Instructions to follow
Repeat each entry word for word; the images are not part of the copy.

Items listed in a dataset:
=== Begin Enclosure ===

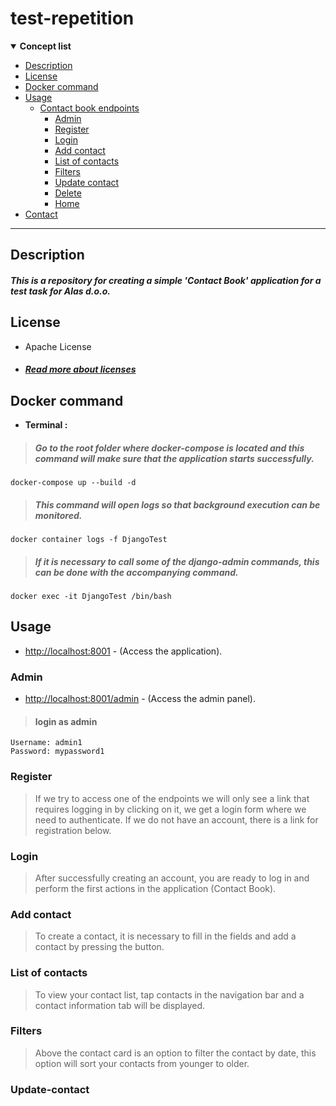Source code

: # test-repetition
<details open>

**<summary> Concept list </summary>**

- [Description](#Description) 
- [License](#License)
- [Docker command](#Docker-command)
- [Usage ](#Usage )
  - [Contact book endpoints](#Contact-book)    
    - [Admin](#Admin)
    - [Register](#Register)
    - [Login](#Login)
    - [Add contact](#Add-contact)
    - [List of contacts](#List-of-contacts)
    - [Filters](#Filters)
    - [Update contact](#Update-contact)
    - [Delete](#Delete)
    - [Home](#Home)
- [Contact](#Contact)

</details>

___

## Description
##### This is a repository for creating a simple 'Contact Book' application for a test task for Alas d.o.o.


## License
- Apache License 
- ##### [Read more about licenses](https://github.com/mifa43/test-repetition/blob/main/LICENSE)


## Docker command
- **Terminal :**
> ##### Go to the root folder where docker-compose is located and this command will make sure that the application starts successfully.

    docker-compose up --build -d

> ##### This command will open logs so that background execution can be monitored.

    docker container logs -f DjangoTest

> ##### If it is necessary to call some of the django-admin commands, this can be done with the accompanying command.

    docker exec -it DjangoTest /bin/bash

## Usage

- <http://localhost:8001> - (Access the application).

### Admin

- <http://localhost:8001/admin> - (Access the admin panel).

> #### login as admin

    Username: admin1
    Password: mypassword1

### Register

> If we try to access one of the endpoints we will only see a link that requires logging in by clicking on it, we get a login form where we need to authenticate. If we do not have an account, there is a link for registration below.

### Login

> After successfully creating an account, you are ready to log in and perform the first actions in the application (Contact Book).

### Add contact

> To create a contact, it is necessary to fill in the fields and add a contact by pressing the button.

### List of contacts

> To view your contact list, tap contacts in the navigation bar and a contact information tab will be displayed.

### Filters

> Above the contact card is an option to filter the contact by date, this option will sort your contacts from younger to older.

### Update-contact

=== End Enclosure ===

Answer for this exercise
Source code

: # test-repetition
<details open>

**<summary> Concept list </summary>**

- [Description](#Description) 
- [License](#License)
- [Docker command](#Docker-command)
- [Usage ](#Usage )
  - [Contact book endpoints](#Contact-book)    
    - [Admin](#Admin)
    - [Register](#Register)
    - [Login](#Login)
    - [Add contact](#Add-contact)
    - [List of contacts](#List-of-contacts)
    - [Filters](#Filters)
    - [Update contact](#Update-contact)
    - [Delete](#Delete)
    - [Home](#Home)
- [Contact](#Contact)

</details>

___

## Description
##### This is a repository for creating a simple 'Contact Book' application for a test task for Alas d.o.o.


## License
- Apache License 
- ##### [Read more about licenses](https://github.com/mifa43/test-repetition/blob/main/LICENSE)


## Docker command
- **Terminal :**
> ##### Go to the root folder where docker-compose is located and this command will make sure that the application starts successfully.

    docker-compose up --build -d

> ##### This command will open logs so that background execution can be monitored.

    docker container logs -f DjangoTest

> ##### If it is necessary to call some of the django-admin commands, this can be done with the accompanying command.

    docker exec -it DjangoTest /bin/bash

## Usage

- <http://localhost:8001> - (Access the application).

### Admin

- <http://localhost:8001/admin> - (Access the admin panel).

> #### login as admin

    Username: admin1
    Password: mypassword1

### Register

> If we try to access one of the endpoints we will only see a link that requires logging in by clicking on it, we get a login form where we need to authenticate. If we do not have an account, there is a link for registration below.

### Login

> After successfully creating an account, you are ready to log in and perform the first actions in the application (Contact Book).

### Add contact

> To create a contact, it is necessary to fill in the fields and add a contact by pressing the button.

### List of contacts

> To view your contact list, tap contacts in the navigation bar and a contact information tab will be displayed.

### Filters

> Above the contact card is an option to filter the contact by date, this option will sort your contacts from younger to older.

### Update-contact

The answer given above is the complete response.